The task: Among the entries below, determine how many lines contain the word "West" and state only that figure.

Provided records:
====
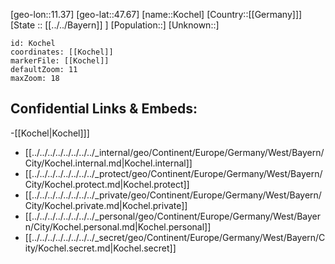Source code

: ﻿---
location: [47.67,11.37]
mapzoom: [7,12] 
mapmarker: city 
type: City
tags:
- geo/City


SpocWebEntityId: 31526
isDeleted: false
confidential: public

---
[geo-lon::11.37]
[geo-lat::47.67]
[name::Kochel]
[Country::[[Germany]]]
[State :: [[../../Bayern]] ]
[Population::]
[Unknown::]


```leaflet
id: Kochel
coordinates: [[Kochel]]
markerFile: [[Kochel]]
defaultZoom: 11 
maxZoom: 18
```


## Confidential Links & Embeds: 
-[[Kochel|Kochel]]] 
- [[../../../../../../../../_internal/geo/Continent/Europe/Germany/West/Bayern/City/Kochel.internal.md|Kochel.internal]] 
- [[../../../../../../../../_protect/geo/Continent/Europe/Germany/West/Bayern/City/Kochel.protect.md|Kochel.protect]] 
- [[../../../../../../../../_private/geo/Continent/Europe/Germany/West/Bayern/City/Kochel.private.md|Kochel.private]] 
- [[../../../../../../../../_personal/geo/Continent/Europe/Germany/West/Bayern/City/Kochel.personal.md|Kochel.personal]] 
- [[../../../../../../../../_secret/geo/Continent/Europe/Germany/West/Bayern/City/Kochel.secret.md|Kochel.secret]]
====
Result of this task: 5